Math Wiz

Hank quotes Abdul and then makes the following comment:

It takes a while to be comfortable calculating odds and outs at the table, but rules of thumb are easy to remember. The above rules allow you to play your draws confidently and profitably. Note that you can profitably call with gutshot draws on the flop in many circustances, which goes against conventional poker wisdom (“and son, never draw to an inside straight”). Of course, your implied odds have to be better than 11:1 unless you have other outs.

I thought it noteworthy because I remember watching a female pro (who I can’t for the life of me remember her name) who said (caution, liberal paraphrasing to follow): “I can’t do all that complicated math in my head. If there’s a lot of money in the pot and I have good cards, I call.”

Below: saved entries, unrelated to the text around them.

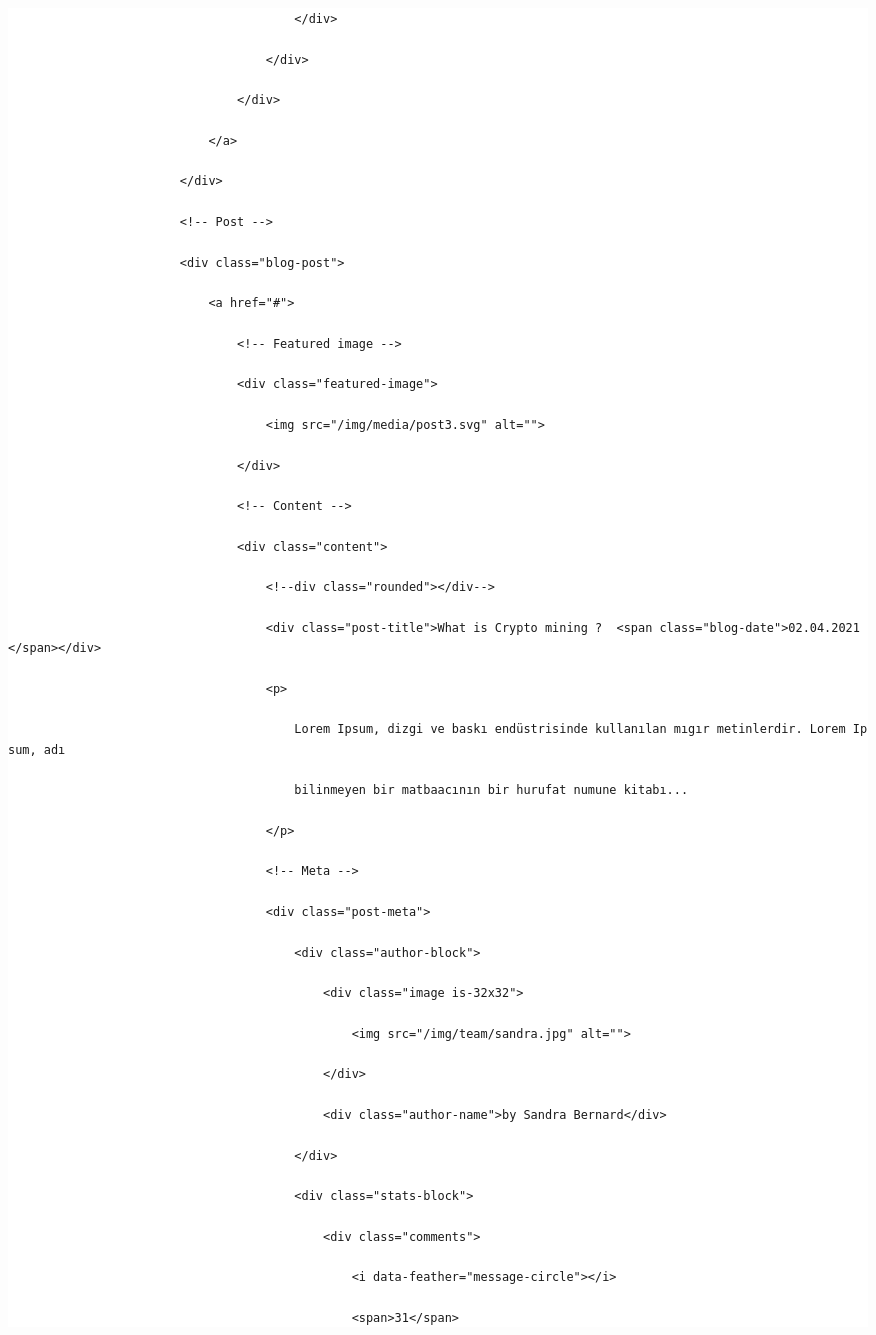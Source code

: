                                             </div>

                                        </div>

                                    </div>

                                </a>

                            </div>

                            <!-- Post -->

                            <div class="blog-post">

                                <a href="#">

                                    <!-- Featured image -->

                                    <div class="featured-image">

                                        <img src="/img/media/post3.svg" alt="">

                                    </div>

                                    <!-- Content -->

                                    <div class="content">

                                        <!--div class="rounded"></div-->

                                        <div class="post-title">What is Crypto mining ?  <span class="blog-date">02.04.2021</span></div>

                                        <p>

                                            Lorem Ipsum, dizgi ve baskı endüstrisinde kullanılan mıgır metinlerdir. Lorem Ipsum, adı

                                            bilinmeyen bir matbaacının bir hurufat numune kitabı...

                                        </p>

                                        <!-- Meta -->

                                        <div class="post-meta">

                                            <div class="author-block">

                                                <div class="image is-32x32">

                                                    <img src="/img/team/sandra.jpg" alt="">

                                                </div>

                                                <div class="author-name">by Sandra Bernard</div>

                                            </div>

                                            <div class="stats-block">

                                                <div class="comments">

                                                    <i data-feather="message-circle"></i>

                                                    <span>31</span>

What works for me may not work for everyone but I’ve always used the following method:

X = number of outs
Y = Unseen cards

Y-X/X = Odds

So let’s say you flop a flush draw.

47 (unseen cards 52 – 3 on the flop and two in your hand) – 9 outs (there are 13 suited cards in a deck, you have two and the board has two which leaves 9) / 9 = 4.2

Some charts list it as 4.1 and if you use the formula of 2x the number of outs to give you a percentage (18%), that’s a little more than to 4.2:1. Bottom line is that if you can quickly do the math in your head; 47 minus 9 is 38 [sorry earlier typo corrected] and 9 goes into 38 approx. four times. You don’t have to be dead on. If it’s 8 outs and you calculate 47 – 8 = 39, 8 goes into 40, 5 times so 8 goes into 39 slightly less than 5 times (4.875 to be exact) but 5:1 is close enough to be a good guideline.

Contrary to popular belief, the vast majority of the time you don’t need to do complicated math at the table. Mostly, it’s rules of thumb.

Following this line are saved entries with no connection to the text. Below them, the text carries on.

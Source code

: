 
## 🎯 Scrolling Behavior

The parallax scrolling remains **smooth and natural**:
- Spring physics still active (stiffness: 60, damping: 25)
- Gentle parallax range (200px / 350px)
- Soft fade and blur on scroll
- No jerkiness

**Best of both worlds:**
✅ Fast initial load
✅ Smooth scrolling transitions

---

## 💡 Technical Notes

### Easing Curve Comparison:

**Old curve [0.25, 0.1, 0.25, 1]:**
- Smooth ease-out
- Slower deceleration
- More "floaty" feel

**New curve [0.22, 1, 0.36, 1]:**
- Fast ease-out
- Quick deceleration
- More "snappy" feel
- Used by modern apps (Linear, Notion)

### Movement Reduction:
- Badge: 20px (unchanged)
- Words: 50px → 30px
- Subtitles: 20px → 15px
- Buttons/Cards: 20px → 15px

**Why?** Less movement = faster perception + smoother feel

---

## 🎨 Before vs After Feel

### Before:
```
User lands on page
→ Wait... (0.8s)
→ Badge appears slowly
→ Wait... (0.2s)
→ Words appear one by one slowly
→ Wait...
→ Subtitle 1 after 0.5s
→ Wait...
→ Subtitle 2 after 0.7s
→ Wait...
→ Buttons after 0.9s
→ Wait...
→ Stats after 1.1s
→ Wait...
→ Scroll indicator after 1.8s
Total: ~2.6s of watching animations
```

For a flush or OESD (or Belly Buster) figure 4 or 5 : 1

If you have two pair and you’re trying to make a full house, you have 11:1 odds.

If you have a small pocket pair that you played hoping to flop a set and missed, you need 22:1 odds to call the flop (assuming a full table). Think about that for a moment.

You can figure out the rest of the common scenarios you find might yourself in but the message is that if you figure out the basic odds for a few key situations, you can ballpark everything else. For instance, if you know that 9 outs (a flush draw) is 4:1 odds, you know that you need about 5:1 odds to call 8 outs.

[Update] Wow, I was completely spacing when I wrote the original and some of the numbers/math were off. That’s been corrected.

[Update 2] Richard Brodie points out that the above mentioned poker pro quote is from Maureen Feduniak.